Task input:
|---|
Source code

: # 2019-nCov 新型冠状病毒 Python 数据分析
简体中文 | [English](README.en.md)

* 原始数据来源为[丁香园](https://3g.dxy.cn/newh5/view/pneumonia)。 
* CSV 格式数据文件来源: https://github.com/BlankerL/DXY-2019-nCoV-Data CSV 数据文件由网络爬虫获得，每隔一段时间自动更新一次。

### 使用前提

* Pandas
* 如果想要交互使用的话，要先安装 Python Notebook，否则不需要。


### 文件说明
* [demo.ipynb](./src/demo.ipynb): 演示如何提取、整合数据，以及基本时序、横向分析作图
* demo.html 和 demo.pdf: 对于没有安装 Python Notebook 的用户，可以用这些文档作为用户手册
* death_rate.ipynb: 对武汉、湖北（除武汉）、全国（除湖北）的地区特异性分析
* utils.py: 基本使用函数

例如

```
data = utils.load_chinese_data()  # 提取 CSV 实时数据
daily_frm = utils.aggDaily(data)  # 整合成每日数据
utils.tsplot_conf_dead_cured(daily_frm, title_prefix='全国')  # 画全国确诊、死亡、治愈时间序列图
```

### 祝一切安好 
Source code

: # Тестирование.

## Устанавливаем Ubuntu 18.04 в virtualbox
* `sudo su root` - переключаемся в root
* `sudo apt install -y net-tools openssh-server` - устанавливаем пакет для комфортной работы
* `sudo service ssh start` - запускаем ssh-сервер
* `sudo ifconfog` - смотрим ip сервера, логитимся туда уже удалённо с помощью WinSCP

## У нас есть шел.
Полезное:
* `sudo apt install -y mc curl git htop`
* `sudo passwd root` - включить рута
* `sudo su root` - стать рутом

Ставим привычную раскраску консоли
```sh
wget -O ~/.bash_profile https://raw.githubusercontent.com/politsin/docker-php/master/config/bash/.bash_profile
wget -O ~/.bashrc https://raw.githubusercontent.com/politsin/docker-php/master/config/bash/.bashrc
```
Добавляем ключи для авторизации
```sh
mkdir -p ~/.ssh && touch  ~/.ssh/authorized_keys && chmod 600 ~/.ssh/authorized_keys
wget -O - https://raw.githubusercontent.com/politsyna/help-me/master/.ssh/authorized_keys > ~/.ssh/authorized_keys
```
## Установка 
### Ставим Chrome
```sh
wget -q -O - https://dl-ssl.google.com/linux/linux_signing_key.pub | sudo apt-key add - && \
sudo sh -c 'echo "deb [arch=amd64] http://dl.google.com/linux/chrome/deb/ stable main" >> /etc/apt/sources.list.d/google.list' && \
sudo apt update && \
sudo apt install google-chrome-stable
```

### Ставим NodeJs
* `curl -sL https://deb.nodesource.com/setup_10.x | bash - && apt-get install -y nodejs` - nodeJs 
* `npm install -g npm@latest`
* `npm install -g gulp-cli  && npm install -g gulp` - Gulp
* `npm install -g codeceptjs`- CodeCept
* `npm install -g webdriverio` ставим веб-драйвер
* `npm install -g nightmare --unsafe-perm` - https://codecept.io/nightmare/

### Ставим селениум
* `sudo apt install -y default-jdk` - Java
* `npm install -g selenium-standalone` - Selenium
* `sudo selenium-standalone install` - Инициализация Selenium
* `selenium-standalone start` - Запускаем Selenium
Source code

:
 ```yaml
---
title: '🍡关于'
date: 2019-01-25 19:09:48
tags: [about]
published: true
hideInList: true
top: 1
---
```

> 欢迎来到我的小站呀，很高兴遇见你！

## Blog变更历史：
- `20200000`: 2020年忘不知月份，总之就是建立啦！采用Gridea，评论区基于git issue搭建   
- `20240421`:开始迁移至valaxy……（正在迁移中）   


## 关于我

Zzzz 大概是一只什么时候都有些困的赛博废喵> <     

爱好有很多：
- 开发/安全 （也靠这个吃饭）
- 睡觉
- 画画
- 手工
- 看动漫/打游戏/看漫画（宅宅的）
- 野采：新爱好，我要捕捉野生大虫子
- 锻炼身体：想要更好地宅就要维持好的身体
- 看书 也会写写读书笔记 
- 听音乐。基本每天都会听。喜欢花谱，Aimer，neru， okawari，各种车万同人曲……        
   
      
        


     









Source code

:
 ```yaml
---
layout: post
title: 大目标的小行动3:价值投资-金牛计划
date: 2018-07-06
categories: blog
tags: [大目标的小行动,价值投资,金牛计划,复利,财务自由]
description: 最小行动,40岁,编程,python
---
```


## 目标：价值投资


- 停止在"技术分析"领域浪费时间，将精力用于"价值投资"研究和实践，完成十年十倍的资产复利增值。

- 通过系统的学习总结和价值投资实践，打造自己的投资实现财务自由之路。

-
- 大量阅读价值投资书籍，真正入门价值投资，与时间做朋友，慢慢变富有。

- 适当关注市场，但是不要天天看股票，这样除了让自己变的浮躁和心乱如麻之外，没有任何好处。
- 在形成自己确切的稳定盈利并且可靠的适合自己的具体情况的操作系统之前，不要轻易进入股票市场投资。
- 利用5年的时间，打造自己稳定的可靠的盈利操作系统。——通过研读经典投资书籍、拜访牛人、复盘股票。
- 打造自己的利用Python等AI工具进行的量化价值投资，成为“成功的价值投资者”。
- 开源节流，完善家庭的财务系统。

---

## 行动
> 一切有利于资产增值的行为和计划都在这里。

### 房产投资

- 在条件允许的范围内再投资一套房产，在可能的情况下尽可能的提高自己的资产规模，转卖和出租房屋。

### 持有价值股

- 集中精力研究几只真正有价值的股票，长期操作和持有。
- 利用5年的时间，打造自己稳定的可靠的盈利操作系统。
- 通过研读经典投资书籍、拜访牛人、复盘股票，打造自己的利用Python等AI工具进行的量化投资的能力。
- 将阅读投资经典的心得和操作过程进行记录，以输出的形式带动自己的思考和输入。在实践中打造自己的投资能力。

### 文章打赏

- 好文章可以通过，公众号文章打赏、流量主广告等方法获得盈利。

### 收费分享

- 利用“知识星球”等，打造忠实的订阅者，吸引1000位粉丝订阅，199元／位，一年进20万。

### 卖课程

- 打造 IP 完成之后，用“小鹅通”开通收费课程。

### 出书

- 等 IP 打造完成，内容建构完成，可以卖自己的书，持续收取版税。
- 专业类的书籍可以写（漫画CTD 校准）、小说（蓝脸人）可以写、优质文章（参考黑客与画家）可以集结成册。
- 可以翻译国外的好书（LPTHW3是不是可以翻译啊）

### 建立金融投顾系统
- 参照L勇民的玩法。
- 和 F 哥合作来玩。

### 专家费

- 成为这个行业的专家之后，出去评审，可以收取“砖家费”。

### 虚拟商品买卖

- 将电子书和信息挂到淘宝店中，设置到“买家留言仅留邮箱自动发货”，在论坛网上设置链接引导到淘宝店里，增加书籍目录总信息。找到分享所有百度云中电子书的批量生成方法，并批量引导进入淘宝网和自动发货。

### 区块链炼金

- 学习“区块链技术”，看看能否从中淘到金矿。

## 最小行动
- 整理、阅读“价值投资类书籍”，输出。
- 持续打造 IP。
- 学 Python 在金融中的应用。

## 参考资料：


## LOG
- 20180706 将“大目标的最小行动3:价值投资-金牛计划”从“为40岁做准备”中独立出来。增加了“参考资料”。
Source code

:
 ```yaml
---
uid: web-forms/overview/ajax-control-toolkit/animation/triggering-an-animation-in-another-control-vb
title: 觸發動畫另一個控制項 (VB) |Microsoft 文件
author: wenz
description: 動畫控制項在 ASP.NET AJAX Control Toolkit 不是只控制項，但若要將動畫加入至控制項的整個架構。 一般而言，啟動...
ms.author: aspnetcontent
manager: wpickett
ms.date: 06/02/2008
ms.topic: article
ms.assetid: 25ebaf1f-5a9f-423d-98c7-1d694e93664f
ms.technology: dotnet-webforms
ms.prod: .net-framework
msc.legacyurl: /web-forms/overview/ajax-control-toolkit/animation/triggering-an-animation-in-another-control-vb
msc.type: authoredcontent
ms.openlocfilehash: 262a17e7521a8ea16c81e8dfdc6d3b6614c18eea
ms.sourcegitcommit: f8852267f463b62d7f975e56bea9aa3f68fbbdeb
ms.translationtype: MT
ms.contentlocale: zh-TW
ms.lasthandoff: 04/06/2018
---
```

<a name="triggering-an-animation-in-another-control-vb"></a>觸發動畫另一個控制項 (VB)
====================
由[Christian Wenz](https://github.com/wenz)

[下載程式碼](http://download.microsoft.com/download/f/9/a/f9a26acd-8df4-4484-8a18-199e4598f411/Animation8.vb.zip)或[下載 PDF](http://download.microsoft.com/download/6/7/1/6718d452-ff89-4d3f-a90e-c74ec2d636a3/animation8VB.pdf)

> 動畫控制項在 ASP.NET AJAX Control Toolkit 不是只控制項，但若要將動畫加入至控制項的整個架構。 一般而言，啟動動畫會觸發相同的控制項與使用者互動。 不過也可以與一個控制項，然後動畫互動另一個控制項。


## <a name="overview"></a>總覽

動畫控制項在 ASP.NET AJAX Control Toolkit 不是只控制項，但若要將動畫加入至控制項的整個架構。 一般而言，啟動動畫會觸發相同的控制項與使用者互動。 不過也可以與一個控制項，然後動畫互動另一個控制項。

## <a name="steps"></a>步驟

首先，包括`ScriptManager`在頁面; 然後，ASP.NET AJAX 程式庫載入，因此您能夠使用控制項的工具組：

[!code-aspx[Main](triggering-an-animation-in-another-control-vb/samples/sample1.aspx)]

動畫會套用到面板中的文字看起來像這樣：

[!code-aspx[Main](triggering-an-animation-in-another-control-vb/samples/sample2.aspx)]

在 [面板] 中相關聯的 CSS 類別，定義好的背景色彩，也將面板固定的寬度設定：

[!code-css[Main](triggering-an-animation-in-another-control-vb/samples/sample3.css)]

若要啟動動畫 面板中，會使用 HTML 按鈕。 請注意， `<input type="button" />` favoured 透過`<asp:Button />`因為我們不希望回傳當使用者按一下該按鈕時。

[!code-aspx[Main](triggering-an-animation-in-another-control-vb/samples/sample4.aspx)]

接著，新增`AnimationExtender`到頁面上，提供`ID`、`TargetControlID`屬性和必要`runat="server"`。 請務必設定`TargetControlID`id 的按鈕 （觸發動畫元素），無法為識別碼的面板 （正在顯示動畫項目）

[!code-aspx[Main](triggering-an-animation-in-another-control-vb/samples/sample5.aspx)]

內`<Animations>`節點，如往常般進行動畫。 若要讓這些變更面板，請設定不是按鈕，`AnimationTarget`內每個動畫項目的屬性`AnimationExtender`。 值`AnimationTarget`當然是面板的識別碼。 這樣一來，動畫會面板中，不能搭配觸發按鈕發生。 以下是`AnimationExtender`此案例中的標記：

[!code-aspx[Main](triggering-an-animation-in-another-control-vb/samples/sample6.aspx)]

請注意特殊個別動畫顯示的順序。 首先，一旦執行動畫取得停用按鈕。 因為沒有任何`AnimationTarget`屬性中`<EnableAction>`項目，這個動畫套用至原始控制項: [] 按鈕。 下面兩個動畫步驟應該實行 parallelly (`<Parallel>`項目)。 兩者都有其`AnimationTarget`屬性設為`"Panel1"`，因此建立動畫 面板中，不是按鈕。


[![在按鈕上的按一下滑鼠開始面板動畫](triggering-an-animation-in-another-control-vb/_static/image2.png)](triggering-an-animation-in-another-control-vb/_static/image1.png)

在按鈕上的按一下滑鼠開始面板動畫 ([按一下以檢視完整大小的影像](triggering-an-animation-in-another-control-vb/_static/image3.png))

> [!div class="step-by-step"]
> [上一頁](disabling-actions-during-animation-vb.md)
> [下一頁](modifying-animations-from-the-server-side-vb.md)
|---|
What you have to do:
Among the records, find all lines that include the string "another" and return them.

Solution for this task:
uid: web-forms/overview/ajax-control-toolkit/animation/triggering-an-animation-in-another-control-vb
msc.legacyurl: /web-forms/overview/ajax-control-toolkit/animation/triggering-an-animation-in-another-control-vb
<a name="triggering-an-animation-in-another-control-vb"></a>觸發動畫另一個控制項 (VB)
[!code-aspx[Main](triggering-an-animation-in-another-control-vb/samples/sample1.aspx)]
[!code-aspx[Main](triggering-an-animation-in-another-control-vb/samples/sample2.aspx)]
[!code-css[Main](triggering-an-animation-in-another-control-vb/samples/sample3.css)]
[!code-aspx[Main](triggering-an-animation-in-another-control-vb/samples/sample4.aspx)]
[!code-aspx[Main](triggering-an-animation-in-another-control-vb/samples/sample5.aspx)]
[!code-aspx[Main](triggering-an-animation-in-another-control-vb/samples/sample6.aspx)]
[![在按鈕上的按一下滑鼠開始面板動畫](triggering-an-animation-in-another-control-vb/_static/image2.png)](triggering-an-animation-in-another-control-vb/_static/image1.png)
在按鈕上的按一下滑鼠開始面板動畫 ([按一下以檢視完整大小的影像](triggering-an-animation-in-another-control-vb/_static/image3.png))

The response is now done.